Dicho de otro modo, era el trabajo autoimpuesto de un adolescente tardío con bastante tiempo libre, porque las obligaciones de verdad, las que consumen el 90% del día, todavía no habían llegado. Lo disfrutaba.

Once años después, no quiero no oír hablar de todo ese trabajo. Es la magia de haber entrado al mercado laboral y empezar a peinar canas, que uno se pregunta dónde demonios se ha ido su tiempo libre.

Comprar tiempo, ganar vida

Y así ha cambiado el paradigma. La biblioteca musical, mejor delegada en Spotify, que por diez euros ofrece un servicio fantástico que nos deja como única tarea escuchar música, muy poco más. Nada de complicarnos la vida perdiendo horas en rellenar metadatos y buscar carátulas de 5 megapíxeles.

¿Tarifas móviles? Una simple, por favor. No importa que llegue otra operadora con algo rompedor en precio, como dijo un sabio, "la tranquilidad es lo que más se busca". Yo le pago a usted 50 euros al mes a cambio de unos gigas razonables y la promesa de que no me tocará las narices ni me hará el lío con la factura. Con alguien así, que nos procure sosiego, a partir de cierta etapa de la vida, muchos nos vamos al fin del mundo y a cualquier guerra. Esa tranquilidad liberadora que vale mucho más que ahorrarnos tres euros al mes en otra operadora haciendo malabarismos de vez en cuando.

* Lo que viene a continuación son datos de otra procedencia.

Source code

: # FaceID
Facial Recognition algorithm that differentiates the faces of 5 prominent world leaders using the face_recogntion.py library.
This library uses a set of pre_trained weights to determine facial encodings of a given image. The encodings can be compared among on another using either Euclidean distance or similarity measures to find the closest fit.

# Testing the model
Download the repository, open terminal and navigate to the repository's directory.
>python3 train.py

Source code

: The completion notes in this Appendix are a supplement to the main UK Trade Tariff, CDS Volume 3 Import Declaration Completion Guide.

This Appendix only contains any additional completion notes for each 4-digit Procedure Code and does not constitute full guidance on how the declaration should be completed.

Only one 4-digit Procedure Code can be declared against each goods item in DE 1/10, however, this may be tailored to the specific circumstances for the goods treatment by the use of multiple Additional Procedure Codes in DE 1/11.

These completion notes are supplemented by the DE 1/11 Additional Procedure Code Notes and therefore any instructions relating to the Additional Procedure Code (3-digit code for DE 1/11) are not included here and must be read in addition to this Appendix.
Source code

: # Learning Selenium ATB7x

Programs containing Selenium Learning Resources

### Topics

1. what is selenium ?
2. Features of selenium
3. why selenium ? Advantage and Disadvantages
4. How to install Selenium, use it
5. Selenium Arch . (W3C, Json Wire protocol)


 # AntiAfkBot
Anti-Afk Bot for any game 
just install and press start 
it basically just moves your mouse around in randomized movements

En realidad no solo tiene que ver con el tiempo disponible, porque si hago cuentas, tampoco entiendo cómo a los veinte se podía encajar la universidad, el trabajo, las amistades, una pareja y tiempo para la fiesta con un absorbente principio de obsesión por el orden digital. También tiene que ver con la carga cognitiva. Algo que se recrudece en las profesiones liberales con un nivel infinito de recursos que absorber, aprender, procesar y dotar de utilidad. Gracias por tanto, Internet.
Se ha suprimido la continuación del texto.